You'd assign the innerHTML to the element you want to append.

td = document.createElement("td");
td.innerHTML = "<em>OMG!</em> I can has <strong>HTML<strong>!"
tr.appendChild(td);
answered Jul 29, 2011 at 3:16

Comments

1

Try:

var td = document.createElement("td");
var b = document.createElement("b");
b.appendChild(document.createTextNode(" name!"));
td.appendChild(document.createTextNode("Hello"));
td.appendChild(b); 

Result: <td>Hello<b> name!</b></td>

Example: http://jsfiddle.net/hGF3e/

answered Jul 29, 2011 at 3:38

Comments

1

As the other folks have mentioned, the simplest thing you can do is:

td.innerHTML = "Hello<b> name!</b>";

You can also do:

var b = document.createElement('b');
b.appendChild(document.createTextNode(" name"));
td.appendChild(document.createTextNode("Hello"));
td.appendChild(b);

Also, just so you know, the <b> tag is technically deprecated. You should use <em> or <strong> instead.

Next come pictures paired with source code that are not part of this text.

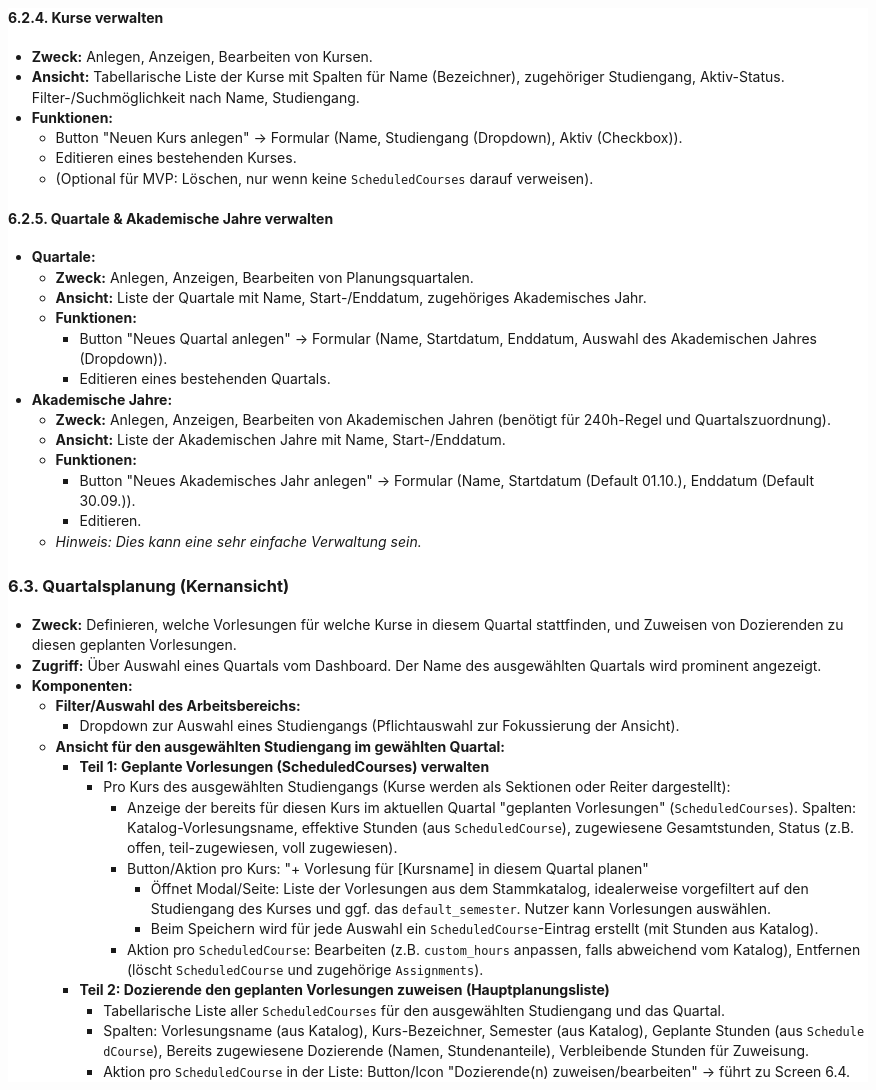 #### 6.2.4. Kurse verwalten
*   **Zweck:** Anlegen, Anzeigen, Bearbeiten von Kursen.
*   **Ansicht:** Tabellarische Liste der Kurse mit Spalten für Name (Bezeichner), zugehöriger Studiengang, Aktiv-Status. Filter-/Suchmöglichkeit nach Name, Studiengang.
*   **Funktionen:**
    *   Button "Neuen Kurs anlegen" -> Formular (Name, Studiengang (Dropdown), Aktiv (Checkbox)).
    *   Editieren eines bestehenden Kurses.
    *   (Optional für MVP: Löschen, nur wenn keine `ScheduledCourses` darauf verweisen).

#### 6.2.5. Quartale & Akademische Jahre verwalten
*   **Quartale:**
    *   **Zweck:** Anlegen, Anzeigen, Bearbeiten von Planungsquartalen.
    *   **Ansicht:** Liste der Quartale mit Name, Start-/Enddatum, zugehöriges Akademisches Jahr.
    *   **Funktionen:**
        *   Button "Neues Quartal anlegen" -> Formular (Name, Startdatum, Enddatum, Auswahl des Akademischen Jahres (Dropdown)).
        *   Editieren eines bestehenden Quartals.
*   **Akademische Jahre:**
    *   **Zweck:** Anlegen, Anzeigen, Bearbeiten von Akademischen Jahren (benötigt für 240h-Regel und Quartalszuordnung).
    *   **Ansicht:** Liste der Akademischen Jahre mit Name, Start-/Enddatum.
    *   **Funktionen:**
        *   Button "Neues Akademisches Jahr anlegen" -> Formular (Name, Startdatum (Default 01.10.), Enddatum (Default 30.09.)).
        *   Editieren.
    *   *Hinweis: Dies kann eine sehr einfache Verwaltung sein.*

### 6.3. Quartalsplanung (Kernansicht)
*   **Zweck:** Definieren, welche Vorlesungen für welche Kurse in diesem Quartal stattfinden, und Zuweisen von Dozierenden zu diesen geplanten Vorlesungen.
*   **Zugriff:** Über Auswahl eines Quartals vom Dashboard. Der Name des ausgewählten Quartals wird prominent angezeigt.
*   **Komponenten:**
    *   **Filter/Auswahl des Arbeitsbereichs:**
        *   Dropdown zur Auswahl eines Studiengangs (Pflichtauswahl zur Fokussierung der Ansicht).
    *   **Ansicht für den ausgewählten Studiengang im gewählten Quartal:**
        *   **Teil 1: Geplante Vorlesungen (ScheduledCourses) verwalten**
            *   Pro Kurs des ausgewählten Studiengangs (Kurse werden als Sektionen oder Reiter dargestellt):
                *   Anzeige der bereits für diesen Kurs im aktuellen Quartal "geplanten Vorlesungen" (`ScheduledCourses`). Spalten: Katalog-Vorlesungsname, effektive Stunden (aus `ScheduledCourse`), zugewiesene Gesamtstunden, Status (z.B. offen, teil-zugewiesen, voll zugewiesen).
                *   Button/Aktion pro Kurs: "+ Vorlesung für [Kursname] in diesem Quartal planen"
                    *   Öffnet Modal/Seite: Liste der Vorlesungen aus dem Stammkatalog, idealerweise vorgefiltert auf den Studiengang des Kurses und ggf. das `default_semester`. Nutzer kann Vorlesungen auswählen.
                    *   Beim Speichern wird für jede Auswahl ein `ScheduledCourse`-Eintrag erstellt (mit Stunden aus Katalog).
                *   Aktion pro `ScheduledCourse`: Bearbeiten (z.B. `custom_hours` anpassen, falls abweichend vom Katalog), Entfernen (löscht `ScheduledCourse` und zugehörige `Assignments`).
        *   **Teil 2: Dozierende den geplanten Vorlesungen zuweisen (Hauptplanungsliste)**
            *   Tabellarische Liste aller `ScheduledCourses` für den ausgewählten Studiengang und das Quartal.
            *   Spalten: Vorlesungsname (aus Katalog), Kurs-Bezeichner, Semester (aus Katalog), Geplante Stunden (aus `ScheduledCourse`), Bereits zugewiesene Dozierende (Namen, Stundenanteile), Verbleibende Stunden für Zuweisung.
            *   Aktion pro `ScheduledCourse` in der Liste: Button/Icon "Dozierende(n) zuweisen/bearbeiten" -> führt zu Screen 6.4.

answered Jul 29, 2011 at 3:19

5 Comments

Actually it's not technically deprecated - see stackoverflow.com/questions/1348683/…. Still, I wouldn't use it.
This is throwing an error: b.appendChild(" name"); and the error is: Uncaught Error: NOT_FOUND_ERR: DOM Exception
and in firefox the error is: Error: uncaught exception: [Exception... "Could not convert JavaScript argument arg 0 [nsIDOMHTMLElement.appendChild]" nsresult: "0x80570009 (NS_ERROR_XPC_BAD_CONVERT_JS)" location: "JS frame :: file:///C:/wamp2/www/6/TESTS/Noname1.html :: load :: line 38" data: no]
@Ryan Wrote too fast. I forgot to do createTextNode around "name". Sorry about that.
@Andrew Interesting! Thanks for sharing!